*** Opening of Supplied material ***

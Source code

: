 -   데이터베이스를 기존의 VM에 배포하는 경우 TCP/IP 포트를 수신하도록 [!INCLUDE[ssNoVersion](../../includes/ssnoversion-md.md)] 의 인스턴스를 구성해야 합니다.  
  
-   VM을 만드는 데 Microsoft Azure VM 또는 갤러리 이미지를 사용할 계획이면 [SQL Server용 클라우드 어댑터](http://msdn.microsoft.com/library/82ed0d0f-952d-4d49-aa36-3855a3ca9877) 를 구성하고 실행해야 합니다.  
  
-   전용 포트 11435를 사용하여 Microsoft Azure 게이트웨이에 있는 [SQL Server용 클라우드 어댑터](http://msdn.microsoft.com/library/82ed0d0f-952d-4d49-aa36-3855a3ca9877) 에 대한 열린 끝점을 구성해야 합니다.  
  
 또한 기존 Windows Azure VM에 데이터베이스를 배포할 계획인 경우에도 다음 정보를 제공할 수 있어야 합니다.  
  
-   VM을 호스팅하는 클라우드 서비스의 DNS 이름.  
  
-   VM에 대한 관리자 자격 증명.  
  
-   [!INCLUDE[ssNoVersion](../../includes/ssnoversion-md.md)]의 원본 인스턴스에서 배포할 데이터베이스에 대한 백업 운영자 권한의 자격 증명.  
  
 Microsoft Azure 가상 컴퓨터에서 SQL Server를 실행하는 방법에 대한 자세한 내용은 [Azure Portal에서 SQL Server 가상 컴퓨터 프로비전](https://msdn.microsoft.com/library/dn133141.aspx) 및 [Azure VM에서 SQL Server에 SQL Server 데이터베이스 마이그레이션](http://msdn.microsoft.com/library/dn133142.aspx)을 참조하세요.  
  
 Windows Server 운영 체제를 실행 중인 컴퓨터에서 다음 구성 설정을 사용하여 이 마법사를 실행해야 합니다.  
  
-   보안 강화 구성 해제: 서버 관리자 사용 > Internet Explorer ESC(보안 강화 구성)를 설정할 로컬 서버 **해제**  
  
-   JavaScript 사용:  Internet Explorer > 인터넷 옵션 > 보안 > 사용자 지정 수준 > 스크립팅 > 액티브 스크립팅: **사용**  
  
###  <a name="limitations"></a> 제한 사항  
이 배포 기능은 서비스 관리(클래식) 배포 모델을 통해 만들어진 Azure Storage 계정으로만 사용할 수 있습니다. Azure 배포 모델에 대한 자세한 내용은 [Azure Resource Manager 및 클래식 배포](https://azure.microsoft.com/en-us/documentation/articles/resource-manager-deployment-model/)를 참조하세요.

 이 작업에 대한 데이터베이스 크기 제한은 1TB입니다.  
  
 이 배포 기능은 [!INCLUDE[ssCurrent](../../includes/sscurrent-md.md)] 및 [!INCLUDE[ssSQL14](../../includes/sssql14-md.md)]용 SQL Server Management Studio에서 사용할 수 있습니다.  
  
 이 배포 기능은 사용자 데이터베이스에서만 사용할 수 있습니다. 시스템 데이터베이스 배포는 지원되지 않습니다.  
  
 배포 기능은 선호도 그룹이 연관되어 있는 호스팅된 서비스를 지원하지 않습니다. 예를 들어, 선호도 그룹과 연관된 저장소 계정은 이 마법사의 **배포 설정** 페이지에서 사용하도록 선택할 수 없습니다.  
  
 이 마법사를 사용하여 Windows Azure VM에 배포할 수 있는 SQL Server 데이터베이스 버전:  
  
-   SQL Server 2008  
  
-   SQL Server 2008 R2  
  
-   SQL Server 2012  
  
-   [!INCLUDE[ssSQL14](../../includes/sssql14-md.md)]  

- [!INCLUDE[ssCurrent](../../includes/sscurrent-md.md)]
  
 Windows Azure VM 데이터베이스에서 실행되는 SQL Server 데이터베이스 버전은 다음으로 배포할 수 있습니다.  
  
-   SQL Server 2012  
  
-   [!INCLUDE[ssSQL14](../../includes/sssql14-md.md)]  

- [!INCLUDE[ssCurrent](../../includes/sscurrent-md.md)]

*** Close of Supplied material ***

■ **Directions**: Transcribe the entire listing without a single omission.

■ **The completed task**:
Source code

: -   데이터베이스를 기존의 VM에 배포하는 경우 TCP/IP 포트를 수신하도록 [!INCLUDE[ssNoVersion](../../includes/ssnoversion-md.md)] 의 인스턴스를 구성해야 합니다.  
  
-   VM을 만드는 데 Microsoft Azure VM 또는 갤러리 이미지를 사용할 계획이면 [SQL Server용 클라우드 어댑터](http://msdn.microsoft.com/library/82ed0d0f-952d-4d49-aa36-3855a3ca9877) 를 구성하고 실행해야 합니다.  
  
-   전용 포트 11435를 사용하여 Microsoft Azure 게이트웨이에 있는 [SQL Server용 클라우드 어댑터](http://msdn.microsoft.com/library/82ed0d0f-952d-4d49-aa36-3855a3ca9877) 에 대한 열린 끝점을 구성해야 합니다.  
  
 또한 기존 Windows Azure VM에 데이터베이스를 배포할 계획인 경우에도 다음 정보를 제공할 수 있어야 합니다.  
  
-   VM을 호스팅하는 클라우드 서비스의 DNS 이름.  
  
-   VM에 대한 관리자 자격 증명.  
  
-   [!INCLUDE[ssNoVersion](../../includes/ssnoversion-md.md)]의 원본 인스턴스에서 배포할 데이터베이스에 대한 백업 운영자 권한의 자격 증명.  
  
 Microsoft Azure 가상 컴퓨터에서 SQL Server를 실행하는 방법에 대한 자세한 내용은 [Azure Portal에서 SQL Server 가상 컴퓨터 프로비전](https://msdn.microsoft.com/library/dn133141.aspx) 및 [Azure VM에서 SQL Server에 SQL Server 데이터베이스 마이그레이션](http://msdn.microsoft.com/library/dn133142.aspx)을 참조하세요.  
  
 Windows Server 운영 체제를 실행 중인 컴퓨터에서 다음 구성 설정을 사용하여 이 마법사를 실행해야 합니다.  
  
-   보안 강화 구성 해제: 서버 관리자 사용 > Internet Explorer ESC(보안 강화 구성)를 설정할 로컬 서버 **해제**  
  
-   JavaScript 사용:  Internet Explorer > 인터넷 옵션 > 보안 > 사용자 지정 수준 > 스크립팅 > 액티브 스크립팅: **사용**  
  
###  <a name="limitations"></a> 제한 사항  
이 배포 기능은 서비스 관리(클래식) 배포 모델을 통해 만들어진 Azure Storage 계정으로만 사용할 수 있습니다. Azure 배포 모델에 대한 자세한 내용은 [Azure Resource Manager 및 클래식 배포](https://azure.microsoft.com/en-us/documentation/articles/resource-manager-deployment-model/)를 참조하세요.

 이 작업에 대한 데이터베이스 크기 제한은 1TB입니다.  
  
 이 배포 기능은 [!INCLUDE[ssCurrent](../../includes/sscurrent-md.md)] 및 [!INCLUDE[ssSQL14](../../includes/sssql14-md.md)]용 SQL Server Management Studio에서 사용할 수 있습니다.  
  
 이 배포 기능은 사용자 데이터베이스에서만 사용할 수 있습니다. 시스템 데이터베이스 배포는 지원되지 않습니다.  
  
 배포 기능은 선호도 그룹이 연관되어 있는 호스팅된 서비스를 지원하지 않습니다. 예를 들어, 선호도 그룹과 연관된 저장소 계정은 이 마법사의 **배포 설정** 페이지에서 사용하도록 선택할 수 없습니다.  
  
 이 마법사를 사용하여 Windows Azure VM에 배포할 수 있는 SQL Server 데이터베이스 버전:  
  
-   SQL Server 2008  
  
-   SQL Server 2008 R2  
  
-   SQL Server 2012  
  
-   [!INCLUDE[ssSQL14](../../includes/sssql14-md.md)]  

- [!INCLUDE[ssCurrent](../../includes/sscurrent-md.md)]
  
 Windows Azure VM 데이터베이스에서 실행되는 SQL Server 데이터베이스 버전은 다음으로 배포할 수 있습니다.  
  
-   SQL Server 2012  
  
-   [!INCLUDE[ssSQL14](../../includes/sssql14-md.md)]  

- [!INCLUDE[ssCurrent](../../includes/sscurrent-md.md)]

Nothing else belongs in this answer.